- [Task item] Please count how many lines of the data include the word "could". Give only that number in reply.

- [Extracted material]
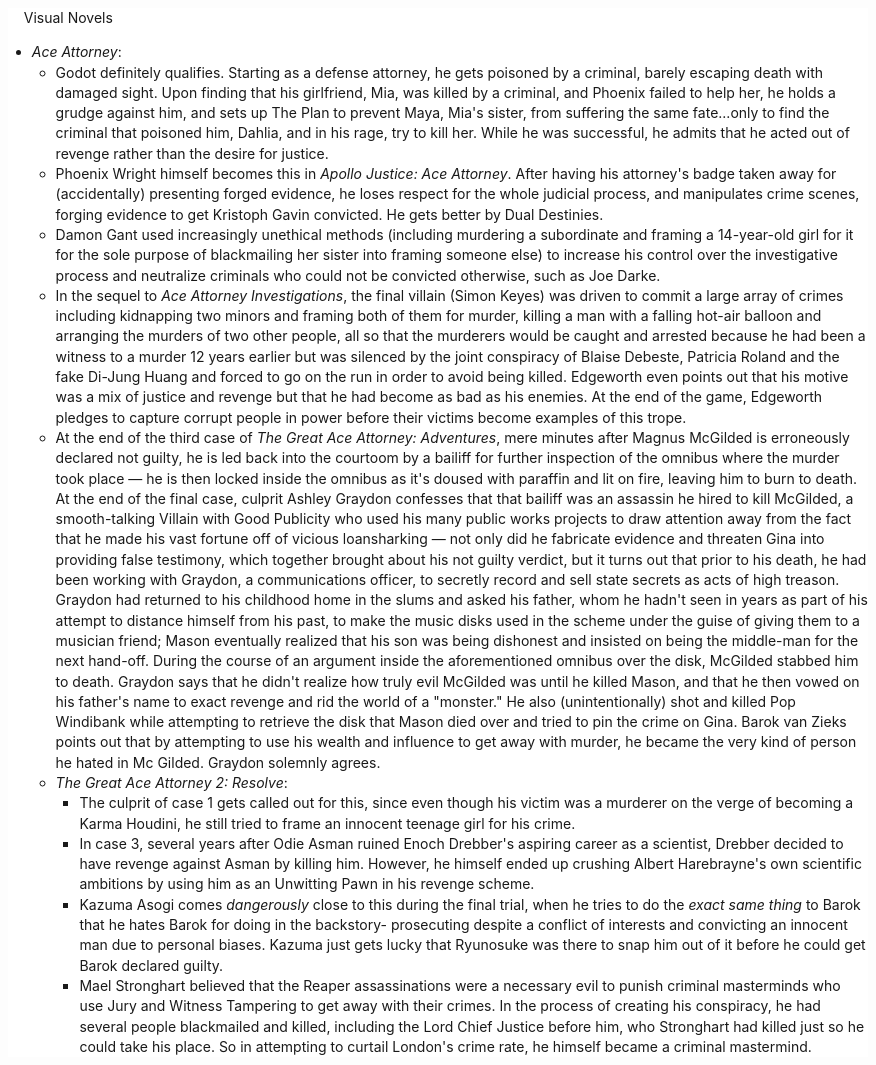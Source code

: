     Visual Novels 

-   _Ace Attorney_:
    -   Godot definitely qualifies. Starting as a defense attorney, he gets poisoned by a criminal, barely escaping death with damaged sight. Upon finding that his girlfriend, Mia, was killed by a criminal, and Phoenix failed to help her, he holds a grudge against him, and sets up The Plan to prevent Maya, Mia's sister, from suffering the same fate...only to find the criminal that poisoned him, Dahlia, and in his rage, try to kill her. While he was successful, he admits that he acted out of revenge rather than the desire for justice.
    -   Phoenix Wright himself becomes this in _Apollo Justice: Ace Attorney_. After having his attorney's badge taken away for (accidentally) presenting forged evidence, he loses respect for the whole judicial process, and manipulates crime scenes, forging evidence to get Kristoph Gavin convicted. He gets better by Dual Destinies.
    -   Damon Gant used increasingly unethical methods (including murdering a subordinate and framing a 14-year-old girl for it for the sole purpose of blackmailing her sister into framing someone else) to increase his control over the investigative process and neutralize criminals who could not be convicted otherwise, such as Joe Darke.
    -   In the sequel to _Ace Attorney Investigations_, the final villain (Simon Keyes) was driven to commit a large array of crimes including kidnapping two minors and framing both of them for murder, killing a man with a falling hot-air balloon and arranging the murders of two other people, all so that the murderers would be caught and arrested because he had been a witness to a murder 12 years earlier but was silenced by the joint conspiracy of Blaise Debeste, Patricia Roland and the fake Di-Jung Huang and forced to go on the run in order to avoid being killed. Edgeworth even points out that his motive was a mix of justice and revenge but that he had become as bad as his enemies. At the end of the game, Edgeworth pledges to capture corrupt people in power before their victims become examples of this trope.
    -   At the end of the third case of _The Great Ace Attorney: Adventures_, mere minutes after Magnus McGilded is erroneously declared not guilty, he is led back into the courtoom by a bailiff for further inspection of the omnibus where the murder took place — he is then locked inside the omnibus as it's doused with paraffin and lit on fire, leaving him to burn to death. At the end of the final case, culprit Ashley Graydon confesses that that bailiff was an assassin he hired to kill McGilded, a smooth-talking Villain with Good Publicity who used his many public works projects to draw attention away from the fact that he made his vast fortune off of vicious loansharking — not only did he fabricate evidence and threaten Gina into providing false testimony, which together brought about his not guilty verdict, but it turns out that prior to his death, he had been working with Graydon, a communications officer, to secretly record and sell state secrets as acts of high treason. Graydon had returned to his childhood home in the slums and asked his father, whom he hadn't seen in years as part of his attempt to distance himself from his past, to make the music disks used in the scheme under the guise of giving them to a musician friend; Mason eventually realized that his son was being dishonest and insisted on being the middle-man for the next hand-off. During the course of an argument inside the aforementioned omnibus over the disk, McGilded stabbed him to death. Graydon says that he didn't realize how truly evil McGilded was until he killed Mason, and that he then vowed on his father's name to exact revenge and rid the world of a "monster." He also (unintentionally) shot and killed Pop Windibank while attempting to retrieve the disk that Mason died over and tried to pin the crime on Gina. Barok van Zieks points out that by attempting to use his wealth and influence to get away with murder, he became the very kind of person he hated in Mc Gilded. Graydon solemnly agrees.
    -   _The Great Ace Attorney 2: Resolve_:
        -   The culprit of case 1 gets called out for this, since even though his victim was a murderer on the verge of becoming a Karma Houdini, he still tried to frame an innocent teenage girl for his crime.
        -   In case 3, several years after Odie Asman ruined Enoch Drebber's aspiring career as a scientist, Drebber decided to have revenge against Asman by killing him. However, he himself ended up crushing Albert Harebrayne's own scientific ambitions by using him as an Unwitting Pawn in his revenge scheme.
        -   Kazuma Asogi comes _dangerously_ close to this during the final trial, when he tries to do the _exact same thing_ to Barok that he hates Barok for doing in the backstory- prosecuting despite a conflict of interests and convicting an innocent man due to personal biases. Kazuma just gets lucky that Ryunosuke was there to snap him out of it before he could get Barok declared guilty.
        -   Mael Stronghart believed that the Reaper assassinations were a necessary evil to punish criminal masterminds who use Jury and Witness Tampering to get away with their crimes. In the process of creating his conspiracy, he had several people blackmailed and killed, including the Lord Chief Justice before him, who Stronghart had killed just so he could take his place. So in attempting to curtail London's crime rate, he himself became a criminal mastermind.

- [Written solution] 3